But as the platform grew, so did our inefficiencies and design inconsistencies, which marked the beginning of this project.

The end product of this project involved developing a design system for the ecosystem of products. However through the process, I strengthened and improved collaboration, design education and product planning.

PROBLEM SPACE

The root cause was..

Like most start-ups, we had adopted a "functionality-first-approach" which allowed us to meet the demands of our growing customer base.

After conducting a retrospective, I uncovered that the communication loop between design and engineering was fragmented.
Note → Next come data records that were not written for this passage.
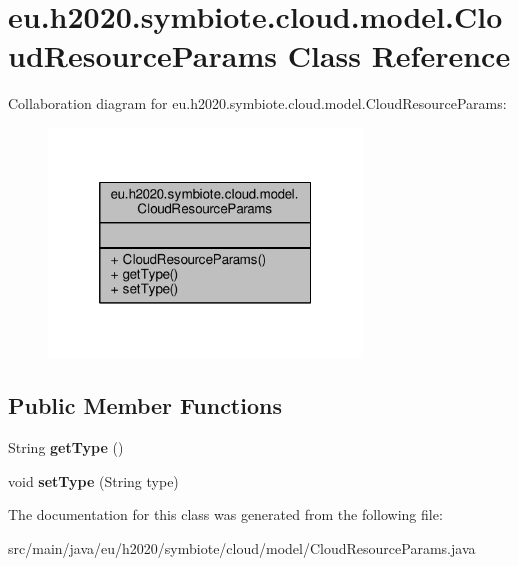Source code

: \hypertarget{classeu_1_1h2020_1_1symbiote_1_1cloud_1_1model_1_1CloudResourceParams}{}\section{eu.\+h2020.\+symbiote.\+cloud.\+model.\+Cloud\+Resource\+Params Class Reference}
\label{classeu_1_1h2020_1_1symbiote_1_1cloud_1_1model_1_1CloudResourceParams}


Collaboration diagram for eu.\+h2020.\+symbiote.\+cloud.\+model.\+Cloud\+Resource\+Params\+:
\nopagebreak
\begin{figure}[H]
\begin{center}
\leavevmode
\includegraphics[width=236pt]{classeu_1_1h2020_1_1symbiote_1_1cloud_1_1model_1_1CloudResourceParams__coll__graph}
\end{center}
\end{figure}
\subsection*{Public Member Functions}
\begin{DoxyCompactItemize}
\item 
\mbox{\label{classeu_1_1h2020_1_1symbiote_1_1cloud_1_1model_1_1CloudResourceParams_a455ded286bac953dc4eb9c11bbf58ab1}} 
String {\bfseries get\+Type} ()
\item 
\mbox{\label{classeu_1_1h2020_1_1symbiote_1_1cloud_1_1model_1_1CloudResourceParams_ab30a41a1687694a8b12c8cffa41eaec1}} 
void {\bfseries set\+Type} (String type)
\end{DoxyCompactItemize}


The documentation for this class was generated from the following file\+:\begin{DoxyCompactItemize}
\item 
src/main/java/eu/h2020/symbiote/cloud/model/Cloud\+Resource\+Params.\+java\end{DoxyCompactItemize}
Due to our short release cycles, engineers and designers quickly built components in silos focusing on meeting deployment deadlines.
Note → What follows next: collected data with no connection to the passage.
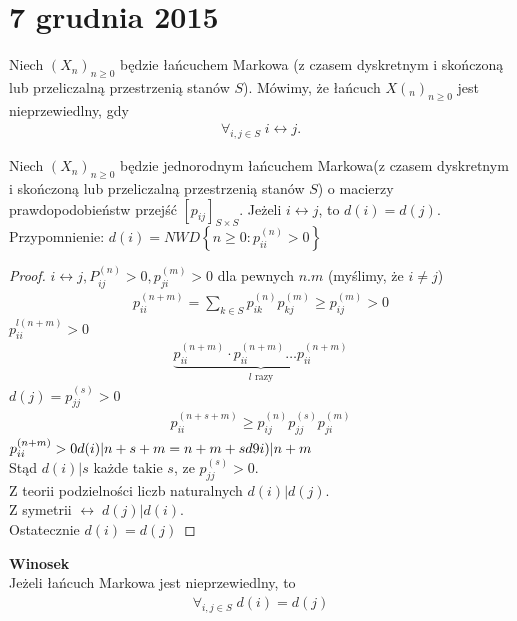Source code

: \chapter{7 grudnia 2015}
\begin{defi}
Niech $ \left(X_n\right)_{n\ge 0} $ będzie łańcuchem Markowa (z czasem dyskretnym i skończoną lub przeliczalną przestrzenią stanów $ S $). Mówimy, że łańcuch $ X\left(_n\right)_{n\ge 0} $ jest nieprzewiedlny, gdy
\begin{gather*}
\forall_{i,j\in S}\;i\longleftrightarrow j.
\end{gather*}
\end{defi}
\begin{twr}
Niech $ \left(X_n\right)_{n\ge0} $ będzie jednorodnym łańcuchem Markowa(z czasem dyskretnym i skończoną lub przeliczalną przestrzenią stanów $ S $) o macierzy prawdopodobieństw przejść $ \left[p_{ij}\right]_{S\times S} $. Jeżeli $ i\longleftrightarrow j $, to $ d(i)=d(j) $.\\
Przypomnienie: $ d(i)=NWD\left\{n\ge0:p_{ii}^{(n)}>0\right\} $
\end{twr}
\begin{proof}
$ i\longleftrightarrow j,P_{ij}^{(n)}>0,p_{ji}^{(m)}>0 $ dla pewnych $ n.m $ (myślimy, że $ i\neq j $)
\begin{gather*}
p_{ii}^{(n+m)}=\sum_{k\in S}p_{ik}^{(n)}p_{kj}^{(m)}\ge p_{ij}^{(m)}>0
\end{gather*}
$ p_{ii}^{l(n+m)}>0 $
\begin{gather*}
\underbrace{p_{ii}^{(n+m)}\cdot p_{ii}^{(n+m)}\dots p_{ii}^{(n+m)}}_{l\text{ razy}}
\end{gather*}
$ d(j)=p_{jj}^{(s)}>0 $
\begin{gather*}
p_{ii}^{(n+s+m)}\ge p_{ij}^{(n)}p_{jj}^{(s)}p_{ji}^{(m)}
\end{gather*}
$ p_{ii}^{(n+m)}>0 \\
d(i)|n+s+m=n+m+s\\
d9i)|n+m$\\
Stąd $ d(i)|s $ każde takie $ s $, ze $ p_{jj}^{(s)}>0 $.\\
Z teorii podzielności liczb naturalnych $ d(i)|d(j) $.\\
Z symetrii $ \longleftrightarrow\; d(j)|d(i) $.\\
Ostatecznie $ d(i)=d(j) $
\end{proof}
\textbf{Winosek}\\
Jeżeli łańcuch Markowa jest nieprzewiedlny, to
\begin{gather*}
\forall_{i,j\in S}\; d(i)=d(j)
\end{gather*}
The problem: We were building without a guiding design principle.

This impacted:

01

Scalability -Our solutions couldn’t scale due to a lack of guidelines and documentation

03

Workflows- Both design and development processes became time-consuming.

02

Collaboration- Design and engineering did not share a source of truth, which led to inconsistencies

04

Product Cohesiveness- Products within the ecosystem became visually disjointed.

The design team took the lead on this problem space and framed our design question as


“ How do we unify engineering and design environments to create consistency within our product and improve work efficiencies?”

FOUNDATION BUILDING

What do we need to consider before research?
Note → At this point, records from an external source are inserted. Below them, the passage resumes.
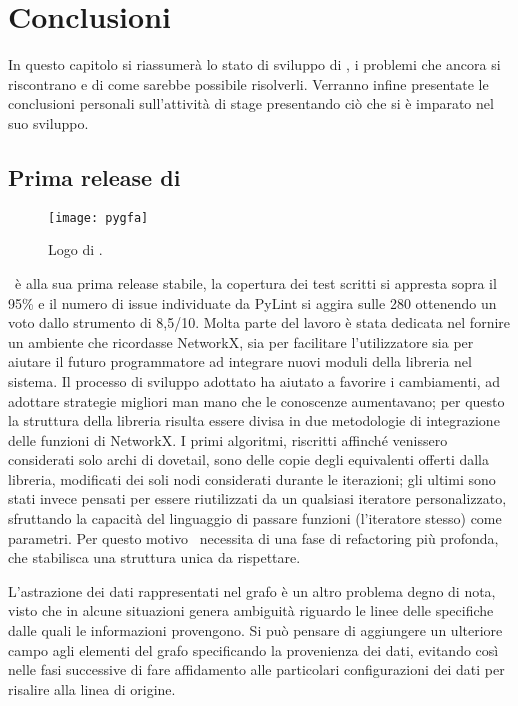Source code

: \chapter{Conclusioni}
In questo capitolo si riassumerà lo stato di sviluppo
di \pygfa, i problemi che ancora si riscontrano e di come
sarebbe possibile risolverli. Verranno infine presentate
le conclusioni personali sull'attività di stage presentando
ciò che si è imparato nel suo sviluppo.

\section{Prima release di \pygfa}
\begin{wrapfigure} {O} {0.4\linewidth}
	\begin{centering}	
		\texttt{[image: pygfa]}
		\caption[Logo di \pygfa]{Logo di \pygfa.}
	\end{centering}
\end{wrapfigure}
\pygfa \   è alla sua prima release stabile, la copertura dei test
scritti si appresta sopra il 95\% e il numero di issue individuate
da PyLint si aggira sulle 280 ottenendo un voto dallo strumento
di 8,5/10.
Molta parte del lavoro è stata dedicata nel fornire un
ambiente che ricordasse NetworkX, sia per facilitare l'utilizzatore
sia per aiutare il futuro programmatore ad integrare nuovi moduli
della libreria nel sistema.
Il processo di sviluppo adottato ha aiutato a favorire i cambiamenti,
ad adottare strategie migliori man mano che le conoscenze aumentavano;
per questo la struttura della libreria risulta essere divisa in due metodologie
di integrazione delle funzioni di NetworkX. I primi algoritmi, riscritti
affinché venissero considerati solo archi di dovetail, sono delle
copie degli equivalenti offerti dalla libreria, modificati dei soli
nodi considerati durante le iterazioni; gli ultimi
sono stati invece pensati per essere riutilizzati da un qualsiasi iteratore
personalizzato, sfruttando la capacità del linguaggio di passare
funzioni (l'iteratore stesso) come parametri. Per questo motivo
\pygfa \  necessita di una fase di refactoring più profonda, che stabilisca
una struttura unica da rispettare.

L'astrazione dei dati rappresentati nel grafo è un altro problema
degno di nota, visto che in alcune situazioni genera ambiguità riguardo
le linee delle specifiche dalle quali le informazioni provengono.
Si può pensare di aggiungere un ulteriore campo agli elementi del grafo
specificando la provenienza dei dati, evitando così nelle fasi successive
di fare affidamento alle particolari configurazioni dei dati per risalire
alla linea di origine.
Unifying design and engineering environments came with the need for understanding the product roadmap, resources and constraints needed for this effort.

UNDERSTANDING PRODUCT ROADMAP

Taking a look at our Monday board, I analyzed the company's product roadmap for 2024. My goal was to identify which quarter and within which release we could fit this effort into.  I recognized that all 3 cross functional team involved in the effort had lower bandwidths for the 4.9 release.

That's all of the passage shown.